[Saved entries]
────
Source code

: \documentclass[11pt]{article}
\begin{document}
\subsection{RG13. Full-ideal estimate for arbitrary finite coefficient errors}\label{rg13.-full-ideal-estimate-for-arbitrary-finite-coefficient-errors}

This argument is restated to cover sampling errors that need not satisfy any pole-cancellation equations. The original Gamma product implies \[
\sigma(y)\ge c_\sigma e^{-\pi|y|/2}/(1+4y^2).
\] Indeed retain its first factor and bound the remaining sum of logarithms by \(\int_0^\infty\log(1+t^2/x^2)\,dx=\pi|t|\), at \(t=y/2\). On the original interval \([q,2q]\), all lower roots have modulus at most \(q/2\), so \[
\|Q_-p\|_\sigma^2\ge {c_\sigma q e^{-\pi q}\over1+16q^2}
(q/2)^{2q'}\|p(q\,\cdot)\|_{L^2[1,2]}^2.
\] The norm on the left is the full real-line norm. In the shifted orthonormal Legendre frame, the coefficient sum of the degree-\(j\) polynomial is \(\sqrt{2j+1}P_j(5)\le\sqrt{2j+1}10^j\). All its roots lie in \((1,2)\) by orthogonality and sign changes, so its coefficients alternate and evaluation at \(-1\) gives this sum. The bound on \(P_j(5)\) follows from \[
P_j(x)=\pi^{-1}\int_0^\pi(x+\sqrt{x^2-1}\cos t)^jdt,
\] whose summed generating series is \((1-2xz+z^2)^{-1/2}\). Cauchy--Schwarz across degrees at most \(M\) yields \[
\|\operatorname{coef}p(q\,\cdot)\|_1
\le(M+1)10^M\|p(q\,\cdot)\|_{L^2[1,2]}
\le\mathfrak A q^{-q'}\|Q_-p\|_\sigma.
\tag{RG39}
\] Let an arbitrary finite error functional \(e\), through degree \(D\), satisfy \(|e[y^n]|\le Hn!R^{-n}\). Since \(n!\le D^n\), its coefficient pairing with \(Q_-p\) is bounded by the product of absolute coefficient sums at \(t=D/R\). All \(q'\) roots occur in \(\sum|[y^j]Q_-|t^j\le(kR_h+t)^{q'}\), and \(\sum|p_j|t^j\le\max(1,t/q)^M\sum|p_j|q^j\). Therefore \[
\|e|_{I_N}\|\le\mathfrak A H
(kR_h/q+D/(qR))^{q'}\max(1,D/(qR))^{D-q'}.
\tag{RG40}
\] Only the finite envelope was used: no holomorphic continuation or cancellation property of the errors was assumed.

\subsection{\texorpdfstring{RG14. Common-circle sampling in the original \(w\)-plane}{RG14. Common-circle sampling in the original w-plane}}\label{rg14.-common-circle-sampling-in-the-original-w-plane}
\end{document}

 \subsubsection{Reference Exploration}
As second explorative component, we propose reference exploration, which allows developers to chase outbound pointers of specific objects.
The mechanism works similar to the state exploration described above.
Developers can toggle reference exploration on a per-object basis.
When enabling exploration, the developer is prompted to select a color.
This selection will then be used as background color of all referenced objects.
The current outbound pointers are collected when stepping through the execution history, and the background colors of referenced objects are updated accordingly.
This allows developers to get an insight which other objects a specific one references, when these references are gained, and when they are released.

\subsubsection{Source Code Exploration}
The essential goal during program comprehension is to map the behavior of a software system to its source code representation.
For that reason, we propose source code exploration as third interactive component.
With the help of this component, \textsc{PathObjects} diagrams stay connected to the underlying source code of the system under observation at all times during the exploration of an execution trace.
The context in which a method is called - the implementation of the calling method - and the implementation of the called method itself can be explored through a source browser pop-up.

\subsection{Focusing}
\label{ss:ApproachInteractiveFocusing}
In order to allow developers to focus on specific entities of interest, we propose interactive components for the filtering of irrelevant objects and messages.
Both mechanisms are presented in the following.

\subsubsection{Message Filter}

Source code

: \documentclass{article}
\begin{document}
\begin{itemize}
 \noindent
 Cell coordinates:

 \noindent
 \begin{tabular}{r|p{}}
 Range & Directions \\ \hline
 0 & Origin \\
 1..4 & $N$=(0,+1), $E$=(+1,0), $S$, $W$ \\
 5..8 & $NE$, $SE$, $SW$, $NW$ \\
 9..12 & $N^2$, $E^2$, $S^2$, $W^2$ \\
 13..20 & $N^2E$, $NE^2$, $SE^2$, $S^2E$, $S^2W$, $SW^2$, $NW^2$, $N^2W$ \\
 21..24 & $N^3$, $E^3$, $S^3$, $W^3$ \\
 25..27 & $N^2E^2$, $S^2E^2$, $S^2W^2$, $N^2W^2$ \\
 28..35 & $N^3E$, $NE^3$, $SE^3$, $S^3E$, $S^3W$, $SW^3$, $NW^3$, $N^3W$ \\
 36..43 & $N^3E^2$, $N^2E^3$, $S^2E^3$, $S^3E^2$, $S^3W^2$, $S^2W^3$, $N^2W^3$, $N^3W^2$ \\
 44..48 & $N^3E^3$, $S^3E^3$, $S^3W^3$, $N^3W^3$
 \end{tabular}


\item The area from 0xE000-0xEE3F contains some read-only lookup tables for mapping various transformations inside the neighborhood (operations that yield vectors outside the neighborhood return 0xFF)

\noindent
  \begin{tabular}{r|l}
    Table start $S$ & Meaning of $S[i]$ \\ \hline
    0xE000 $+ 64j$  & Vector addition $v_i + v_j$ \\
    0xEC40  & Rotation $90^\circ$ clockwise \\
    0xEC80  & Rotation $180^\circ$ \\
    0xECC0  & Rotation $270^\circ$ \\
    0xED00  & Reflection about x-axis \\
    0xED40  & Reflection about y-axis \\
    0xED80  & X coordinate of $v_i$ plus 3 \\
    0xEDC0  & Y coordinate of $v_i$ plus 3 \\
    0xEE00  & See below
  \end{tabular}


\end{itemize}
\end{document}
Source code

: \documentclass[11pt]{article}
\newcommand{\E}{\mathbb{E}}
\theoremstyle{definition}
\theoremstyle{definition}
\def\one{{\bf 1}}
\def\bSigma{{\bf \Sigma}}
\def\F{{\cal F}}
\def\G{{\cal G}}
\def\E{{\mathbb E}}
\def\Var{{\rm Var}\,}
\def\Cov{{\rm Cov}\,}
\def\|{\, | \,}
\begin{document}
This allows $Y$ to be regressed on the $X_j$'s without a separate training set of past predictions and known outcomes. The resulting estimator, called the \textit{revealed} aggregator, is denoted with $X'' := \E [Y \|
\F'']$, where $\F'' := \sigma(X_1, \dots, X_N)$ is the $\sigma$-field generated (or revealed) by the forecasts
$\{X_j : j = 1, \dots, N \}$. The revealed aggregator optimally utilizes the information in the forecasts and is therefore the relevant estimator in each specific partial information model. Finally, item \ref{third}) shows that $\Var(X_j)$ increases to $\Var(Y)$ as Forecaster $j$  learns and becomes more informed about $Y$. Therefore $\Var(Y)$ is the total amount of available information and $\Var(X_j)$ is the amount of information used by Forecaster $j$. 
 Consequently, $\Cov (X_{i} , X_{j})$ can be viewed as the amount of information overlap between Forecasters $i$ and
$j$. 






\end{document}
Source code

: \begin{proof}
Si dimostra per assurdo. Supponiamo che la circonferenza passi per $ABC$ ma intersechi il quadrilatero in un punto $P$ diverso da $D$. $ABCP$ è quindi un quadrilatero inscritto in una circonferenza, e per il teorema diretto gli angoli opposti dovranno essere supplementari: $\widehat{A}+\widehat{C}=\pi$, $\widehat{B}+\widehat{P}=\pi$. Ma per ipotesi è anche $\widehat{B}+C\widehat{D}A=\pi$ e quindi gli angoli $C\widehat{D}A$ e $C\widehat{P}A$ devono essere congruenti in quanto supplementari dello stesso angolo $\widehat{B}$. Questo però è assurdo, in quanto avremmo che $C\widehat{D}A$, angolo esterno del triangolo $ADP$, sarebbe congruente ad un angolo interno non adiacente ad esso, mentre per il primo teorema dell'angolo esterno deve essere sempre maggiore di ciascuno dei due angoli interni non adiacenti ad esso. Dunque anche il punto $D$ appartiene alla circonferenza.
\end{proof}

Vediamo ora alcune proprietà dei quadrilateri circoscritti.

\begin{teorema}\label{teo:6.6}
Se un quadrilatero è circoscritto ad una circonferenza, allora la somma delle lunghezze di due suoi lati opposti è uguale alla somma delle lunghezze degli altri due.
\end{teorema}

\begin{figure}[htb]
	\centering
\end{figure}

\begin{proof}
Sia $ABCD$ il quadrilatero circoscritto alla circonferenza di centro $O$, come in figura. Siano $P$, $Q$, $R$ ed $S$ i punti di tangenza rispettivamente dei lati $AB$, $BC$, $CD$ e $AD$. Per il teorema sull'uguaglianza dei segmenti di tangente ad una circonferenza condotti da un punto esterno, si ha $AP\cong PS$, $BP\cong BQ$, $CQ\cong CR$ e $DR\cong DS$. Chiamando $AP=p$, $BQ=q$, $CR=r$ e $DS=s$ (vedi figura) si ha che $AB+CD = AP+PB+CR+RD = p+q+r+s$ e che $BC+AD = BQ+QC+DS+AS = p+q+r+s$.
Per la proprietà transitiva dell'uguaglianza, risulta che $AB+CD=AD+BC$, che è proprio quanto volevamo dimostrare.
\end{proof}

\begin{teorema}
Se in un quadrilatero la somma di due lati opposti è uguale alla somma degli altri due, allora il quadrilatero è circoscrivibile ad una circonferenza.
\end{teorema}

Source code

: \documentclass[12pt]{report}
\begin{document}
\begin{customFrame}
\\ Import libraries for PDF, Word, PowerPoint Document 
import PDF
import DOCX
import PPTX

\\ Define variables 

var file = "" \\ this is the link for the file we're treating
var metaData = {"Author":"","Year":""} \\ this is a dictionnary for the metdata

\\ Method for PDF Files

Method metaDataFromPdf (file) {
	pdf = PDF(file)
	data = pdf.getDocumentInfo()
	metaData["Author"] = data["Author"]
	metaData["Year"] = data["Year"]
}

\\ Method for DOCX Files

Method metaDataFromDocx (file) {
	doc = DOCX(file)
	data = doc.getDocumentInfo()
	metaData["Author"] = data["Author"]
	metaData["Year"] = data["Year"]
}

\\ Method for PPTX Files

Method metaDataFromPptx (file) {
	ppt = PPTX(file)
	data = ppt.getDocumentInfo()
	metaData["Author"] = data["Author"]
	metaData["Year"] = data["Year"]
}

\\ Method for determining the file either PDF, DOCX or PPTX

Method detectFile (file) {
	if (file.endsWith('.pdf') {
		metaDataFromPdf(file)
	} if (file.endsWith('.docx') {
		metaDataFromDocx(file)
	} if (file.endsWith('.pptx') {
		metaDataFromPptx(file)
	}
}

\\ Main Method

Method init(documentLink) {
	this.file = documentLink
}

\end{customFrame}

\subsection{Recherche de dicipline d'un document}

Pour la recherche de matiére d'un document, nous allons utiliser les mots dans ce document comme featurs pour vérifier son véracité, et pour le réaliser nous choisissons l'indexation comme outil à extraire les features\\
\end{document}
────
Copy out each line of the data above, exactly, if it lies between the line holding "Both mechanisms are" and the line holding "0 & Origin \\", inclusive; copy no other line.

Your response
Both mechanisms are presented in the following.

\subsubsection{Message Filter}

Source code

: \documentclass{article}
\begin{document}
\begin{itemize}
 \noindent
 Cell coordinates:

 \noindent
 \begin{tabular}{r|p{}}
 Range & Directions \\ \hline
 0 & Origin \\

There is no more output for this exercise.